June 3, 2024


BLIND WAR (Blu-ray)
2022 / 108 min
Review by Bonnie the Batty😼

In the bonkers pre-title sequence that sets the stage for the entire story, Blind War lays all its cards on the table. This Chinese action flick is gonna be a hyper-active, over-the-top bloodfest that throws plausibility to the wind and invites the viewer to climb aboard. 

Dong Gu (Andy On) is a SWAT team captain on duty outside a courthouse  where a powerful mob boss in on trial. Inside the building, the boss’ thugs, led by psychotic couple Lei Du and Xing Na (Yang Xing), start a killing spree in order to spring him. However, they Lei and Xing murder him as well (for reasons provided later). Ignoring orders, Dong leads his team inside and a massive firefight ensues, along with plenty of explosions, stabbing and brutal close-quarters martial-arts mayhem. Dong kills Lei with a flash grenade, but also goes permanently blind. The siege also gets a lot of his own men killed. Xing, however, survives and goes to prison.

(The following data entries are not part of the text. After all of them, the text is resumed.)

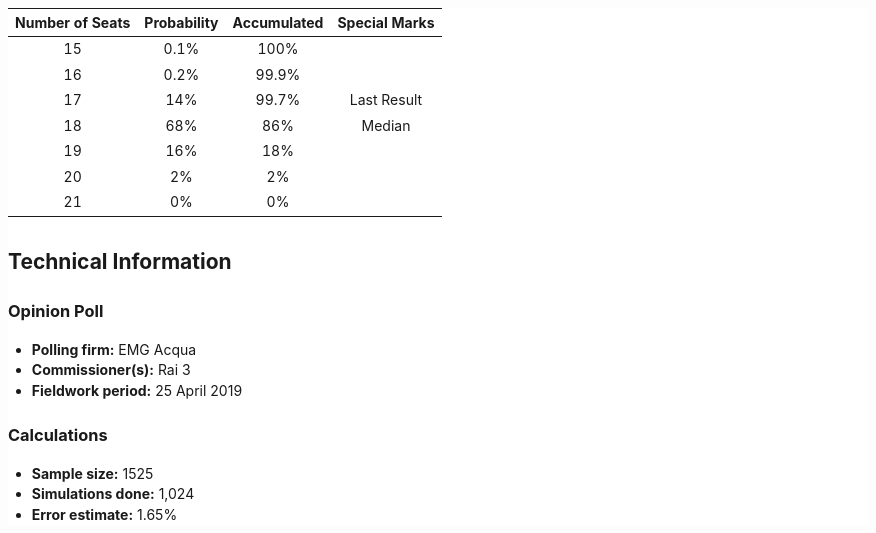 | Number of Seats | Probability | Accumulated | Special Marks |
|:---------------:|:-----------:|:-----------:|:-------------:|
| 15 | 0.1% | 100% |  |
| 16 | 0.2% | 99.9% |  |
| 17 | 14% | 99.7% | Last Result |
| 18 | 68% | 86% | Median |
| 19 | 16% | 18% |  |
| 20 | 2% | 2% |  |
| 21 | 0% | 0% |  |


## Technical Information

### Opinion Poll

+ **Polling firm:** EMG Acqua
+ **Commissioner(s):** Rai 3
+ **Fieldwork period:** 25 April 2019

### Calculations

+ **Sample size:** 1525
+ **Simulations done:** 1,024
+ **Error estimate:** 1.65%

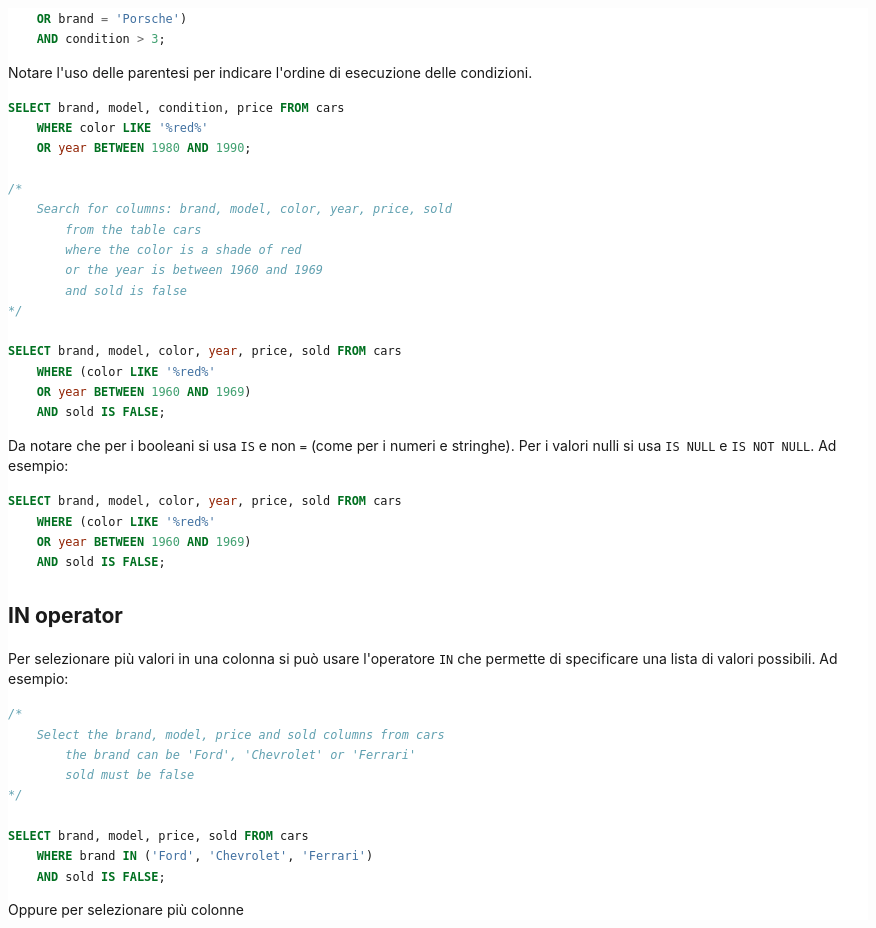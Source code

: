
 ```SQL
	OR brand = 'Porsche')
	AND condition > 3;
```

Notare l'uso delle parentesi per indicare l'ordine di esecuzione delle
condizioni.

```SQL
SELECT brand, model, condition, price FROM cars
    WHERE color LIKE '%red%'
    OR year BETWEEN 1980 AND 1990;

/*
	Search for columns: brand, model, color, year, price, sold
		from the table cars
		where the color is a shade of red
		or the year is between 1960 and 1969
		and sold is false
*/

SELECT brand, model, color, year, price, sold FROM cars
	WHERE (color LIKE '%red%'
	OR year BETWEEN 1960 AND 1969)
	AND sold IS FALSE;
```

Da notare che per i booleani si usa `IS` e non `=` (come per i numeri e
stringhe). Per i valori nulli si usa `IS NULL` e `IS NOT NULL`. Ad esempio:

```SQL
SELECT brand, model, color, year, price, sold FROM cars
	WHERE (color LIKE '%red%'
	OR year BETWEEN 1960 AND 1969)
	AND sold IS FALSE;
```

## IN operator

Per selezionare più valori in una colonna si può usare l'operatore `IN` che
permette di specificare una lista di valori possibili. Ad esempio:

```SQL
/*
	Select the brand, model, price and sold columns from cars
		the brand can be 'Ford', 'Chevrolet' or 'Ferrari'
		sold must be false
*/

SELECT brand, model, price, sold FROM cars
	WHERE brand IN ('Ford', 'Chevrolet', 'Ferrari')
	AND sold IS FALSE;
```

Oppure per selezionare più colonne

After 18 months and several bouts of “mania” (diagnosed by his doctor), Dong learns to adjust to his disability with help from his dedicated daughter. He’s still a kick-ass fighter, but now his hearing has become almost supernaturally acute. This skill comes in handy when his daughter’s kidnapped by human traffickers. Still, he can’t do it all alone and help comes from the most unlikely person…Xing, who has broken out of prison. It turns out the leader of the traffickers is the son of her old mob boss. She still wants to avenge Lei’s death, but agrees to help Dong save his daughter first in order to kill the son as well.

Another great Stephen King book with a shitty ending.
Aside from a mundane middle act of father-daughter time that feels like it was included more out of obligation than character exposition, Blind War charges full speed ahead. Dong and Xing’s unlikely teaming drives both the story and action, with the latter’s backstory revealed over the course of the narrative through brief flashbacks. For the most part, watching them raise hell with the mob (and police) is both exhilarating and ridiculous. Occasionally, however, the action is disrupted by truly stupid moments of comic relief courtesy of a bumbling detective (Dao Dao) who spends a majority of the film collecting wounds and bruises.

Brash, outlandish and loaded with bloody violence, Blind War wins no awards for subtlety. Still, I can’t honestly say it was boring. Right from the get-go, the film proudly (and loudly) emphasizes bombast over believability. The sooner the viewer accepts that, the more fun they’re likely to have.